Now we will describe the syntax rules which comprise the correct ordering of the lexical units that are generated by the lexer. This section is segmented in the following sections

  • Program
  • Data-Types
  • Variables
  • Sub-programs
  • Default sub-programs
  • Expressions
  • Statements

Program

Each valid ptuc program can be inside a file with an extension .ptuc and is comprised out of the its main procedure which can contain one or more sub-programs (functions, procedures). The main procedure has the following layout:

  • program header
  • declarations (optional)
  • main body

These are separated by a semicolon ;. One semicolon is required for each separate declaration, so if we have both variables and sub-program declarations we would have an equal number of semicolons each one separating these structural units.

Program header

Each ptuc program has a header which has the following syntax:

program <identifier>;

Where <identifier> is a valid identifier as defined previously and indicates the program name; its followed by a semicolon. A valid program header would be the following:

program foo;

Declarations

Declarations mat be empty of include one or more different declarations of variables, named-types or sub-programs in any order, although it has to be noted that you cannot use something that has not been declared previously than the place of usage.

Main body

The main body is comprised out of a complex statement and ends with a dot (.). This is the only case that a complex statement is allowed to end with a dot (.).

Simple Example

A complete and simple example of a valid ptuc program is the following:

program foo;
var
    x: integer;
begin
    x := 1+2;
    writeInteger(x);
end.

Data-Types

In ptuc we have baked in support for four (4) basic data-types, which are the following:

Data-type name Description
integer integer numbers
boolean logic values
char characters
real real numbers

Additionally ptuc has support for the following non-scalar types (e.g. arrays)

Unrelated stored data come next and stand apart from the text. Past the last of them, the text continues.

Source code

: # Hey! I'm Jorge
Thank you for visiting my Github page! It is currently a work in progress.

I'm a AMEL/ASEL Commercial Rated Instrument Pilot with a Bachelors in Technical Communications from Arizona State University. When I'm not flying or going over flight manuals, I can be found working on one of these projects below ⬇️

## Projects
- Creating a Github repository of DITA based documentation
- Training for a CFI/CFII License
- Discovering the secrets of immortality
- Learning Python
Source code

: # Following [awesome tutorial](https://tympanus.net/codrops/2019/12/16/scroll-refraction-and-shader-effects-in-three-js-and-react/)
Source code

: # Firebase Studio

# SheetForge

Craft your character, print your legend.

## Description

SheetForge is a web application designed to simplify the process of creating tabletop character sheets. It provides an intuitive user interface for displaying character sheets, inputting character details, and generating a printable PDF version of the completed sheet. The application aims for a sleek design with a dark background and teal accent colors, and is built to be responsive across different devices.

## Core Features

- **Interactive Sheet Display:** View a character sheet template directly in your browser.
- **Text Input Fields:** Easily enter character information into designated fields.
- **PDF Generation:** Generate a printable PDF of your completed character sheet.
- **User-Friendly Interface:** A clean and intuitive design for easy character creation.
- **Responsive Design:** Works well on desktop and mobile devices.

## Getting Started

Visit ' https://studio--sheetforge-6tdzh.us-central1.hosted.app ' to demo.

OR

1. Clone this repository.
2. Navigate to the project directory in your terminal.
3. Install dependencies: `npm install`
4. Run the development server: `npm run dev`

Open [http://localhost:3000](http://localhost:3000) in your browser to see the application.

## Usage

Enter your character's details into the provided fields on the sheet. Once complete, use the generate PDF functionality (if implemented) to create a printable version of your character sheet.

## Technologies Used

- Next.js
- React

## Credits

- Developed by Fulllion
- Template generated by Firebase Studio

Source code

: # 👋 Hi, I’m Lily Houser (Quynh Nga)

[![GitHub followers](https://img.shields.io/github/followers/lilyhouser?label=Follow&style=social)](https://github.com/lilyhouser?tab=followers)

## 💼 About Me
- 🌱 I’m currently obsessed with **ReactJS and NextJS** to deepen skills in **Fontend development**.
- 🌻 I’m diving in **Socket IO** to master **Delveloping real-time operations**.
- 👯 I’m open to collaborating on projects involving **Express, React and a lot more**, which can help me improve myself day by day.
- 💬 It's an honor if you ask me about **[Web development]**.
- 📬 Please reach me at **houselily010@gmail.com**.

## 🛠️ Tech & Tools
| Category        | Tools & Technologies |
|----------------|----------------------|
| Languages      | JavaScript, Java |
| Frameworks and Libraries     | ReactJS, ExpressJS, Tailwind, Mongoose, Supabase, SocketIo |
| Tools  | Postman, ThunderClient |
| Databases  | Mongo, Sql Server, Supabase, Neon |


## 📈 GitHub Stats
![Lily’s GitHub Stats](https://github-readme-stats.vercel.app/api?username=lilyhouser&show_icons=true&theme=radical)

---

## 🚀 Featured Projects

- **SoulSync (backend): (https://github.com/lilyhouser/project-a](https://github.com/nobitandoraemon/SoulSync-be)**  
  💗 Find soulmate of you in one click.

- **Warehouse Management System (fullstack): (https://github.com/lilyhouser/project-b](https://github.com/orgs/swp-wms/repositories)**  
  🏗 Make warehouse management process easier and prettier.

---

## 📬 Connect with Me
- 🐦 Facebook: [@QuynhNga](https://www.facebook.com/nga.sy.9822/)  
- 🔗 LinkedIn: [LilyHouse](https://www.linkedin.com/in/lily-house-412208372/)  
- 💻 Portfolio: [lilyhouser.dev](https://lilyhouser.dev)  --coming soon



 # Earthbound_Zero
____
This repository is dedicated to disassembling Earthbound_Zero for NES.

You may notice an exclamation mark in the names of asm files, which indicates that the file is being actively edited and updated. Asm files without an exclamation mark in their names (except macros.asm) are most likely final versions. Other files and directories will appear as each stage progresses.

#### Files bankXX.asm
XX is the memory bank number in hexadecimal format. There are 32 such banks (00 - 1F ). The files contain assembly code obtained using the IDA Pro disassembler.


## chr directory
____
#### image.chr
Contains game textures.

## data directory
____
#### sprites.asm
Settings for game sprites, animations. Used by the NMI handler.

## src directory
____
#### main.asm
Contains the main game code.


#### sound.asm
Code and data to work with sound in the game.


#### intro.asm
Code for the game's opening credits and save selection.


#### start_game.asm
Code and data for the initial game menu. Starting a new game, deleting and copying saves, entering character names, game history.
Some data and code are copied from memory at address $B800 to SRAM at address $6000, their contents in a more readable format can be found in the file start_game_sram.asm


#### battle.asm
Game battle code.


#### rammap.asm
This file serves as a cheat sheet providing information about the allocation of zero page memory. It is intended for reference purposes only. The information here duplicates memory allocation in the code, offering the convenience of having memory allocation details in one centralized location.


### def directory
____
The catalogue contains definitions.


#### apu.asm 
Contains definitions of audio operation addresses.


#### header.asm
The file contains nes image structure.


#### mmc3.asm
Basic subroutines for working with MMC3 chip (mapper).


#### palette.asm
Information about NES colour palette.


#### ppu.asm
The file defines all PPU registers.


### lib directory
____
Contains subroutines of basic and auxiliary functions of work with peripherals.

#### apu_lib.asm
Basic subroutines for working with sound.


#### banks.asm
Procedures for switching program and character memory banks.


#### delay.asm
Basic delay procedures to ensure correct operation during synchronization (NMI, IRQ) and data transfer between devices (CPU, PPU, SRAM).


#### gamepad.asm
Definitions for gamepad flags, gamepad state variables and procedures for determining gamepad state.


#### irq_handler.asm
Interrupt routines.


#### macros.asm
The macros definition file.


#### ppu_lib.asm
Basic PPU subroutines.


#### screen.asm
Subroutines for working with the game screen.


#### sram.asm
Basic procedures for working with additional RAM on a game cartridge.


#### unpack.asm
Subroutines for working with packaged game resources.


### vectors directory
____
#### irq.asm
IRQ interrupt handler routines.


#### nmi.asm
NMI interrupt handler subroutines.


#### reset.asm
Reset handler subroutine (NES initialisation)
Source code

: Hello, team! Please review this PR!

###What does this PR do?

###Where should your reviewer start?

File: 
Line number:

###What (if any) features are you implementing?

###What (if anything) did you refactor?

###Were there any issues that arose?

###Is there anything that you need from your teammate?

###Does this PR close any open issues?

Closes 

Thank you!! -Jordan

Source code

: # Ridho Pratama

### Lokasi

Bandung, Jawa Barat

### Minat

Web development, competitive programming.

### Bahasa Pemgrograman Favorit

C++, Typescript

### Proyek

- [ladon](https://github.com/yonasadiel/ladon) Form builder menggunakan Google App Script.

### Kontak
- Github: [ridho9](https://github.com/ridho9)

  • array [n] of T: one-dimensional arrays that are comprised out of n elements of type T; n must be a positive constant integer and T a valid basic or named-type. A valid example would be: array [5] of integer.
  • array [n]...[k] of T: multi-dimensional arrays that are comprised out of elements of type T; n...k must be positive constant integers and T a valid basic or named-type. A valid example would be: array [5][10] of char.
  • array of T: arrays that are of unknown number of elements of type T; T must be a valid basic or named-type. A valid example would be: array of real.
  • function (paramList) : Treturn: function prototype with a defined signature; that means that we know beforehand the types of both its arguments as well as its return type. All types must be valid basic or named-types. A valid example would be: function(x, y: integer; z: char): char.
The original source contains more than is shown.